A write to a raw disk file is immediate and completes with minimal system
overhead. I'll try to test a file-based approach using a write followed by an
immediate fdatasynch and see if that approaches the speed of the raw
partition access. I suspect we'll get decent performance, only perhaps 10% to
15% slower.
As you mention, there is nothing exact about the technique, so we should be
able to get similar improvements with a file based system. I've been able to
get over 1,500 raw writes confirmed to disk using raw partition writes each
slightly offset ahead of they other, yet, only somewhere between 500 and 650
on a sustained basis using the technique I described because of the noise in
the geometry measurements and variable timing for the writes themselves.
>
> This scares me quite a bit too. The reason that the existing
> implementation maxes out at one WAL write per rotation is that for small
> transactions it's having to repeatedly write the same disk sector. You
> could only get around that by writing multiple versions of the same WAL
> page at different disk locations. Reliably reconstructing what data to
> use is not something that I'm prepared to accept on a handwave...
I'm pretty sure this could be done very reliably but at the cost of slightly
slower reading after a failure for redo.
I figured that whenever a transaction wrote to the log it would set the log
offset marker for new transactions to force the next transaction to use a new
block. This would result in space waste which could be partially offset by
using writes smaller than the 8K block size (along disk block size
boundaries, 512 bytes for my disk).
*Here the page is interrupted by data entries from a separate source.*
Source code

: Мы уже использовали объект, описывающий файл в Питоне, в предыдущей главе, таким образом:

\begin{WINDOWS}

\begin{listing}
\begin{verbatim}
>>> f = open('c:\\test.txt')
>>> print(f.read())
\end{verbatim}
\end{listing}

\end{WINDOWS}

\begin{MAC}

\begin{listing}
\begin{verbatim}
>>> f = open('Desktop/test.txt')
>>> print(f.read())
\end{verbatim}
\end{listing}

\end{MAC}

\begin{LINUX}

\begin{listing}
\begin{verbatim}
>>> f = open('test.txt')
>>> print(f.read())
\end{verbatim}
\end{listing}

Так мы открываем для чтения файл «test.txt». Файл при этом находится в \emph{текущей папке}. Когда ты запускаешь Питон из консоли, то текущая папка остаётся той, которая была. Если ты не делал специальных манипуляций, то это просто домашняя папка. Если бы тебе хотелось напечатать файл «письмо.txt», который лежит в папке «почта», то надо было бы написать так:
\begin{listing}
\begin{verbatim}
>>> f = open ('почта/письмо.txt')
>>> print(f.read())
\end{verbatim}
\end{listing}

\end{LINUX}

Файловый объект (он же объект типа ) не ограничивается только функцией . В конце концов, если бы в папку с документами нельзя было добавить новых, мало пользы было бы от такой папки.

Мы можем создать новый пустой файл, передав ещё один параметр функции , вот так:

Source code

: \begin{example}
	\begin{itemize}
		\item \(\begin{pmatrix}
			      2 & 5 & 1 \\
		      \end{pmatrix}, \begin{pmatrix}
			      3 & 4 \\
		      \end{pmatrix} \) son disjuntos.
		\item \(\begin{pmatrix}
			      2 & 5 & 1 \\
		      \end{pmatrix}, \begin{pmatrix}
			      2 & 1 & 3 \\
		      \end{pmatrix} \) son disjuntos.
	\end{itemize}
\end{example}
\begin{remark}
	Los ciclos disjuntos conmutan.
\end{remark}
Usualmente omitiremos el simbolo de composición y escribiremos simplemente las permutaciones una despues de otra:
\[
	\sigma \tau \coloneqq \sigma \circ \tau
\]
This has the advantage of making it
fairly easy to make sure that the log can be reconstructed in order since
there would be no partial block writes to worry about.
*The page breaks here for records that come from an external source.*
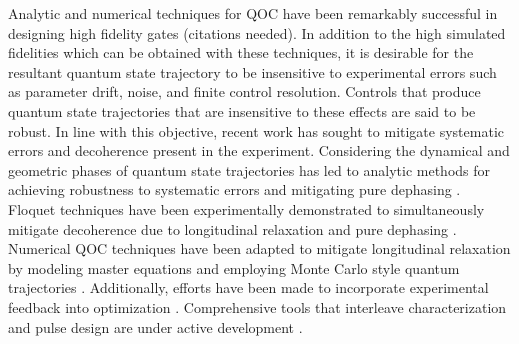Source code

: \documentclass[
  amsfonts,
  amsmath,
  tbtags,
  amssymb,
  aps,
  nobibnotes,
  twocolumn,
  superscriptaddress,
]{revtex4-2}
\begin{document}
Analytic and numerical techniques for QOC have been remarkably successful in
designing high fidelity gates (citations needed). In addition to the high
simulated fidelities which can be obtained with these techniques, it is desirable for the
resultant quantum state trajectory to be insensitive to experimental errors
such as parameter drift, noise, and finite control resolution. Controls that produce
quantum state trajectories that are insensitive to these effects are said to be robust.
In line with this objective, recent work has sought to mitigate systematic errors
and decoherence present in the experiment.
Considering the dynamical and geometric phases of quantum state
trajectories has led to analytic methods for achieving
robustness to systematic errors and mitigating pure dephasing
\cite{han2020experimental, merrill2014progress, xu2020nonadiabatic, zhang2020universal}.
Floquet techniques have been experimentally demonstrated to simultaneously mitigate
decoherence due to longitudinal relaxation and pure dephasing
\cite{huang2020engineering, mundada2020floquet}.
Numerical QOC techniques have been adapted to mitigate longitudinal relaxation
by modeling master equations \cite{rembold2020introduction} and employing
Monte Carlo style quantum trajectories \cite{abdelhafez2019gradient}.
Additionally, efforts have been made to incorporate experimental feedback
into optimization \cite{huang2020engineering}. Comprehensive tools that interleave characterization
and pulse design are under active development \cite{wittler2020integrated}.
\end{document}
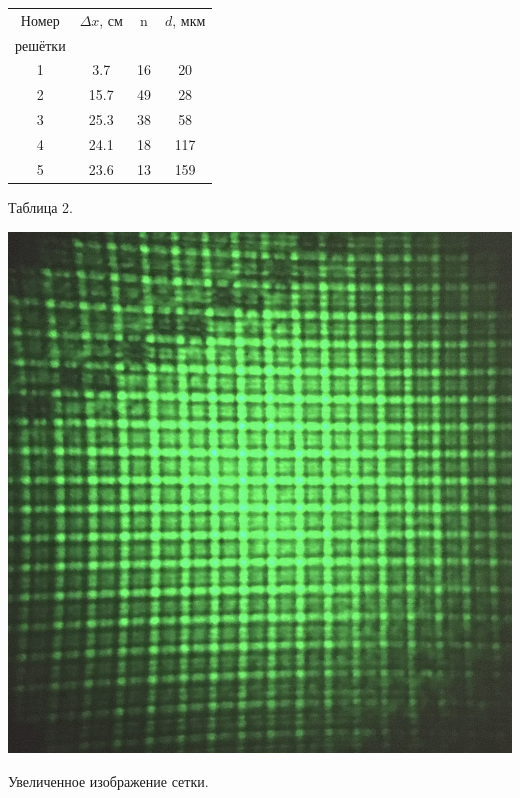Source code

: \begin{minipage}{0.47\textwidth}
\begin{center}
\begin{tabular}{|c|c|c|c|}
\hline
Номер &$\Delta x$, см &  n&$d$, мкм\\
решётки&		&			& \\
\hline
1 &	3.7	&	16	& 	20		\\
\hline
2&	15.7	&	49	&	28		\\
\hline
3&	25.3	&	38	&	58		\\
\hline
4&	24.1	&	18	&	117		\\
\hline
5&	23.6	&	13	&	159	 	\\
\hline
\end{tabular}
\newline
\newline
Таблица 2. 
\end{center}
\end{minipage}
\begin{minipage}{0.47\textwidth}
\begin{center}
\includegraphics[width = \textwidth]{3.JPG}
\end{center}

\begin{center}
Увеличенное изображение сетки.
\end{center}
\end{minipage}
I believe that 4 to 8 full rotations worth of usable blocks could be
maintained and blocks would be written to the lowest offset tracks first
unless there were no free blocks of sufficient size. This would probably
result in 90% to 95% utilization of the blocks (disregarding waste inside the
blocks themselves). When the lowest offset track filled up sufficiently,
another empty track would be added to the usable blocks list and the lowest
offset track taken off the unused list.
This would ensure that a read of 4 to 8 tracks, which needs to be a fixed
number for any given installation, could reconstruct the order of the WAL log
since at no time would blocks be out of order beyond that range.
Disk space is much cheaper than CPU and memory so I think that a logging
system that used as much as three or four times the space but is three or
four times faster would be a worthwhile improvement for those systems where
updates or insert volume are very heavy. Obviously, this needs to be an
option, not the default configuration.